> WHAT THE EXERCISE ASKS:
Copy word for word the lines from the start of the records through the line that contains "- **Fail‑fast** –", both included.

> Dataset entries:
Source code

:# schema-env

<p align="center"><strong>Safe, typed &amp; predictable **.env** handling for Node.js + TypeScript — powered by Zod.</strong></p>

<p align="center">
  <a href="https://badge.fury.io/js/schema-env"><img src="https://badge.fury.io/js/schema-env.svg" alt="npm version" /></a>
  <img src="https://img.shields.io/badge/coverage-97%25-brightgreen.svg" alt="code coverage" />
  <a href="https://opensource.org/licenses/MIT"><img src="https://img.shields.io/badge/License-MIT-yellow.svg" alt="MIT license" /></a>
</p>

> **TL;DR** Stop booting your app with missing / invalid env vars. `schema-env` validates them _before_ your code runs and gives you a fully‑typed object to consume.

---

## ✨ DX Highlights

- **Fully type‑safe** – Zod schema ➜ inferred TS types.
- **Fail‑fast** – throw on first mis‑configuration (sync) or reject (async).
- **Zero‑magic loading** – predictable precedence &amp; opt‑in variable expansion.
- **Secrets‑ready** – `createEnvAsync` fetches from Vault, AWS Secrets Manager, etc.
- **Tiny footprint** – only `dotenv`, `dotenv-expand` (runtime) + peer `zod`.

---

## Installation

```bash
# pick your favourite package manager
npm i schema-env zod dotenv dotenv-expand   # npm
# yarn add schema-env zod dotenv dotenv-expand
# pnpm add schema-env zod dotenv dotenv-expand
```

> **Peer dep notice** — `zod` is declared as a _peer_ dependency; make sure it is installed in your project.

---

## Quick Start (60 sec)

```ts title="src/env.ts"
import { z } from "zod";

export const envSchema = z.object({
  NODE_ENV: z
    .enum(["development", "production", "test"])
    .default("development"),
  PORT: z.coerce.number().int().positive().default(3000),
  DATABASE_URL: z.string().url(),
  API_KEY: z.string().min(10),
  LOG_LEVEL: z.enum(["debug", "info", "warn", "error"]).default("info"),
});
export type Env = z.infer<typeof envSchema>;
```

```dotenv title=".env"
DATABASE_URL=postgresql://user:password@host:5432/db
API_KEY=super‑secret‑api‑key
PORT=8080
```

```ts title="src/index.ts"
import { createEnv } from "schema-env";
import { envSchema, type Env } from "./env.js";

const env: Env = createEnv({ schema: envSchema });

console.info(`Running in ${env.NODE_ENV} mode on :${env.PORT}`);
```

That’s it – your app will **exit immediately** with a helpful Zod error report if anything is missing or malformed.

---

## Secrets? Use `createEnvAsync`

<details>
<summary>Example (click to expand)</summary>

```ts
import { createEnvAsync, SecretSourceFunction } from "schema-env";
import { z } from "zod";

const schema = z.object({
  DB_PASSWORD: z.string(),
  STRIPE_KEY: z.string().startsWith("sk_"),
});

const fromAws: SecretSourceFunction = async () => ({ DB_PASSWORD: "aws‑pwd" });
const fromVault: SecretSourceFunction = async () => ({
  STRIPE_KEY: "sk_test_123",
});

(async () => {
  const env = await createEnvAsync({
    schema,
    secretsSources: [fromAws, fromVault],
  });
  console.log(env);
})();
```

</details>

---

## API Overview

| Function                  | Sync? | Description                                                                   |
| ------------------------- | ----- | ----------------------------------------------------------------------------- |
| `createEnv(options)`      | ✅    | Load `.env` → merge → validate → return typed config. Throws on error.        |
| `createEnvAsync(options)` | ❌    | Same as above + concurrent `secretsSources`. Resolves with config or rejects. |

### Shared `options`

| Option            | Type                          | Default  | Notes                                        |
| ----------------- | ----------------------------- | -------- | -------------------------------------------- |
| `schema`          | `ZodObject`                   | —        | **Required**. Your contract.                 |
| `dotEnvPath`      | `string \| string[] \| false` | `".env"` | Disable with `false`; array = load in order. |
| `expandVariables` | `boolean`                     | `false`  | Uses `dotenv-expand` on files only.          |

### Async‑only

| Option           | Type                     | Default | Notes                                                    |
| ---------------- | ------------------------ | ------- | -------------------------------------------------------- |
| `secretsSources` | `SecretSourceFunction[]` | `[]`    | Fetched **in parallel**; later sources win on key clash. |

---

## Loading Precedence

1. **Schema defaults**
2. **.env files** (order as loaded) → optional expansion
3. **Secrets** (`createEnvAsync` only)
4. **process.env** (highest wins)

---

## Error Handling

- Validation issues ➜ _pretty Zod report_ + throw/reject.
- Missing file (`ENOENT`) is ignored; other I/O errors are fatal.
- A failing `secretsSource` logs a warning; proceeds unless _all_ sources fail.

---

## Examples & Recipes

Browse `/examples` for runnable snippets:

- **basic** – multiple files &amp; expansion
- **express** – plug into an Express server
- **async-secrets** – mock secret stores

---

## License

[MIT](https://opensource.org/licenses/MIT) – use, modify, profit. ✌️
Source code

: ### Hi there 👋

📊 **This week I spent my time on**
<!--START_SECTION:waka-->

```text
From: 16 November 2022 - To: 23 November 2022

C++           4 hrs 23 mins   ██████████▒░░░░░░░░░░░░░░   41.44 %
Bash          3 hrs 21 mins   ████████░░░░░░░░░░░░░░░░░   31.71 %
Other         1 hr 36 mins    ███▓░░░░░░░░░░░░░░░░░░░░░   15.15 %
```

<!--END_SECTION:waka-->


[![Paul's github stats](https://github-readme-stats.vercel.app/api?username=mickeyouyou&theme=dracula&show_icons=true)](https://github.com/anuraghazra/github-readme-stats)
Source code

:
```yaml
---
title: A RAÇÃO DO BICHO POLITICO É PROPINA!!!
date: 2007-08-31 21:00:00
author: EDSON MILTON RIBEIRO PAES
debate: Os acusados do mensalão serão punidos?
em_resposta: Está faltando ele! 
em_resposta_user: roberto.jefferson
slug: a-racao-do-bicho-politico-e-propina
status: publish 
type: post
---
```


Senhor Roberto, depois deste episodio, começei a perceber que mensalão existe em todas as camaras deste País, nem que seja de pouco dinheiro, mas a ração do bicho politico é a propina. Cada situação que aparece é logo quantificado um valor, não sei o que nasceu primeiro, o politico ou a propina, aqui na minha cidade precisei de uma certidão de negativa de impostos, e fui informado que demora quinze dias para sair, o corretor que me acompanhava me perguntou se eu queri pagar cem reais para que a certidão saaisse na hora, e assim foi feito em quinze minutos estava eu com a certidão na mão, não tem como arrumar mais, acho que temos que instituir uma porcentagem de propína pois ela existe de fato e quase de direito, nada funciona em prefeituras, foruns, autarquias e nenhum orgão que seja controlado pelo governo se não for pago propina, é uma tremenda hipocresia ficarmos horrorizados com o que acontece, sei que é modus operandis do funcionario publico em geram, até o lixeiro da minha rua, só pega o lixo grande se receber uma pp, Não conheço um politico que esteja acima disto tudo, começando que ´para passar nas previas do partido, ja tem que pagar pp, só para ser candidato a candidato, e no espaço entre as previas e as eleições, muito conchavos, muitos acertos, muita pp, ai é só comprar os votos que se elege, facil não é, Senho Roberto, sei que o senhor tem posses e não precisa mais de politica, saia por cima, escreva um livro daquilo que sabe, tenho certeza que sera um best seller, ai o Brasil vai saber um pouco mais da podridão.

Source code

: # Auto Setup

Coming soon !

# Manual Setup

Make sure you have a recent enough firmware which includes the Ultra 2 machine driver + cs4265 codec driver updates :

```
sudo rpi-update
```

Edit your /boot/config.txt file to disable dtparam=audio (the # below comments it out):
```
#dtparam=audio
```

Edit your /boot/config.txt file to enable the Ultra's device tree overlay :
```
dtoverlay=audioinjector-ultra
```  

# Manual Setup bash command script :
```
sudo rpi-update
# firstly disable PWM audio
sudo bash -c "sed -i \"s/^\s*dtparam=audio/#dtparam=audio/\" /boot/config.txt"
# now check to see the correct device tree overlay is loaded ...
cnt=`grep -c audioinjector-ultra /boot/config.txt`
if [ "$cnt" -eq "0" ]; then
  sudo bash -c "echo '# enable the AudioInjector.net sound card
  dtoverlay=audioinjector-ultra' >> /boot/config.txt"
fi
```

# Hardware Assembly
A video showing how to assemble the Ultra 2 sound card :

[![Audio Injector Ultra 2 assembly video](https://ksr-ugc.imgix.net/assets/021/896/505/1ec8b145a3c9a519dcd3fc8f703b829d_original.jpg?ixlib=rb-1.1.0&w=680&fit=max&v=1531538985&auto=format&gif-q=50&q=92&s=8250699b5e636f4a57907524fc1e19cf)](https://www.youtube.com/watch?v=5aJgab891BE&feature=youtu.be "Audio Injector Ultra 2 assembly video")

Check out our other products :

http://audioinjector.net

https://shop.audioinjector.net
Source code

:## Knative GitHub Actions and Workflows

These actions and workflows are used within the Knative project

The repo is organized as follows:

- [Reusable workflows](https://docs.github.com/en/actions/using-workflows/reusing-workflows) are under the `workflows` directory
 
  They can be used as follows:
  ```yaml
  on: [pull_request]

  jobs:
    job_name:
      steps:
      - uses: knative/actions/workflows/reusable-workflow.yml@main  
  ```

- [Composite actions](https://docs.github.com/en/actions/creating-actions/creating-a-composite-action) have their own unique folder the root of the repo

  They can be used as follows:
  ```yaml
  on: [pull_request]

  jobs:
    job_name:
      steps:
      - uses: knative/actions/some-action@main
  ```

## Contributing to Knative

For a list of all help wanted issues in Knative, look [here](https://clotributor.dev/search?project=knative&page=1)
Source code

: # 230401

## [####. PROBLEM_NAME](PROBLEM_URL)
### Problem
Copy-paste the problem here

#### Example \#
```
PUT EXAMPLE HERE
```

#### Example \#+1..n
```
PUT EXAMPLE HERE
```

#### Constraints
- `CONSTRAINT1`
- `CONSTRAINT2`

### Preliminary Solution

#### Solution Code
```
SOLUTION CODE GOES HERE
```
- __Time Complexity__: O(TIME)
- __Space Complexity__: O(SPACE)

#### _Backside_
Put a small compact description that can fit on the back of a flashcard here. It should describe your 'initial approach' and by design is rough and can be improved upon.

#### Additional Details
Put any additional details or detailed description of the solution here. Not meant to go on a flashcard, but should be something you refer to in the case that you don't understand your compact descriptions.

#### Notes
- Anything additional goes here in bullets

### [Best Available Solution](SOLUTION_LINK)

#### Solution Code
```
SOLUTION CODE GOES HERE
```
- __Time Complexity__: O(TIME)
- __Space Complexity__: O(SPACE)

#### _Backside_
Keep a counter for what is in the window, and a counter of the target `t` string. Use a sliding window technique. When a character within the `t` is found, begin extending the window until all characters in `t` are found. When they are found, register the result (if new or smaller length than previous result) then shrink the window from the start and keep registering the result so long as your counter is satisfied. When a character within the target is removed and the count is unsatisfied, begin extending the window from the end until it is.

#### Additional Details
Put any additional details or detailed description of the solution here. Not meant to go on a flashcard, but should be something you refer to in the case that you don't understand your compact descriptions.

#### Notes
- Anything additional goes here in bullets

> TASK ANSWER:
Source code

:# schema-env

<p align="center"><strong>Safe, typed &amp; predictable **.env** handling for Node.js + TypeScript — powered by Zod.</strong></p>

<p align="center">
  <a href="https://badge.fury.io/js/schema-env"><img src="https://badge.fury.io/js/schema-env.svg" alt="npm version" /></a>
  <img src="https://img.shields.io/badge/coverage-97%25-brightgreen.svg" alt="code coverage" />
  <a href="https://opensource.org/licenses/MIT"><img src="https://img.shields.io/badge/License-MIT-yellow.svg" alt="MIT license" /></a>
</p>

> **TL;DR** Stop booting your app with missing / invalid env vars. `schema-env` validates them _before_ your code runs and gives you a fully‑typed object to consume.

---

## ✨ DX Highlights

- **Fully type‑safe** – Zod schema ➜ inferred TS types.
- **Fail‑fast** – throw on first mis‑configuration (sync) or reject (async).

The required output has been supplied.